Il y a quelque temps, deux ou trois ans, l’instituteur de Julie lui avait demandé ce que je faisais dans la vie.

Vous savez ce qu’elle avait répondu ? Elle avait dit : « Mon Papa, il est Président ! » Vous vous rendez compte ? Président : pour un Belge ! C’est notre brave Baudouin qui a dû se retourner dans sa tombe! Je pense qu’elle a dû vouloir dire diplomate. En tout cas, pas attaché commercial, ça c’est sûr. Et pourtant c’est bien cela mon métier : attaché commercial.

En réalité, on nous connaît mal, nous les attachés commerciaux : voyez, même ma propre fille… En schématisant, on pourrait dire qu’il y a deux catégories de personnes. D’abord, la catégorie « A » : ceux qui croient qu’on passe notre temps à glander dans nos tours d’ivoires diplomatiques, à remplir des formulaires pour justifier le budget qu’on vient de dépenser ou pour en demander un autre, dès qu’on a fini de dépenser le premier. Et ils croient que le reste du temps, on le passe à nous réunir entre collègues, histoire de nous raconter les derniers potins ou de comparer nos budgets. Bref, ce sont ceux qui croient qu’on ne fout rien…

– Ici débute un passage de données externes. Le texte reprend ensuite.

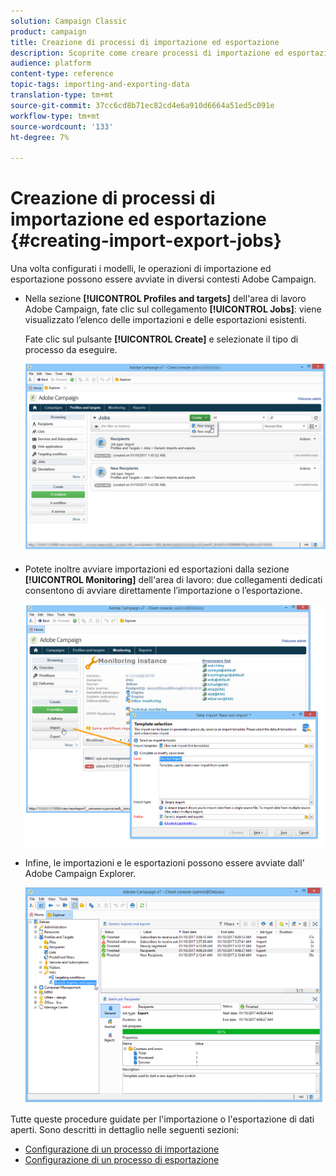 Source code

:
 ```yaml
---
solution: Campaign Classic
product: campaign
title: Creazione di processi di importazione ed esportazione
description: Scoprite come creare processi di importazione ed esportazione in Campaign Classic.
audience: platform
content-type: reference
topic-tags: importing-and-exporting-data
translation-type: tm+mt
source-git-commit: 37cc6cd8b71ec82cd4e6a910d6664a51ed5c091e
workflow-type: tm+mt
source-wordcount: '133'
ht-degree: 7%

---
```



# Creazione di processi di importazione ed esportazione {#creating-import-export-jobs}

Una volta configurati i modelli, le operazioni di importazione ed esportazione possono essere avviate in diversi contesti  Adobe Campaign.

* Nella sezione **[!UICONTROL Profiles and targets]** dell&#39;area di lavoro  Adobe Campaign, fate clic sul collegamento **[!UICONTROL Jobs]**: viene visualizzato l’elenco delle importazioni e delle esportazioni esistenti.

   Fate clic sul pulsante **[!UICONTROL Create]** e selezionate il tipo di processo da eseguire.

   ![](assets/s_ncs_user_import_from_home.png)

* Potete inoltre avviare importazioni ed esportazioni dalla sezione **[!UICONTROL Monitoring]** dell&#39;area di lavoro: due collegamenti dedicati consentono di avviare direttamente l’importazione o l’esportazione.

   ![](assets/s_ncs_user_import_from_production.png)

* Infine, le importazioni e le esportazioni possono essere avviate dall&#39; Adobe Campaign Explorer.

   ![](assets/s_ncs_user_export_wizard_launch_from_menu.png)


Tutte queste procedure guidate per l&#39;importazione o l&#39;esportazione di dati aperti. Sono descritti in dettaglio nelle seguenti sezioni:

* [Configurazione di un processo di importazione](../../platform/using/executing-import-jobs.md)
* [Configurazione di un processo di esportazione](../../platform/using/executing-export-jobs.md)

Et puis, il y a la catégorie « B ». Là, c’est tout le contraire : ceux-là nous prennent pour des super-businessmen, envoyés par nos gouvernements pour vendre des centrales nucléaires, des usines clefs sur portes, des lignes de métros n°3, des aéroports de Pudong, des barrages des Trois-Gorges ou des usines d’armement atomique.

L’autre samedi, j’étais au bord du terrain de foot, y avait un type qui me regardait d’un air bizarre, mi-intrigué, mi-admiratif. « Toi, même au foot, t’as toujours ton attaché-case sous le bras », qu’il me dit, « on se demande bien ce que tu caches là-dedans! ». Et bien, je mettrais ma main au feu que c’en était un de la catégorie « B » et qu’il s’imaginait que je trimbalais avec moi des liasses de dollars, de l’argent sale destiné à acheter la collaboration de Dieu sait quel fonctionnaire corrompu.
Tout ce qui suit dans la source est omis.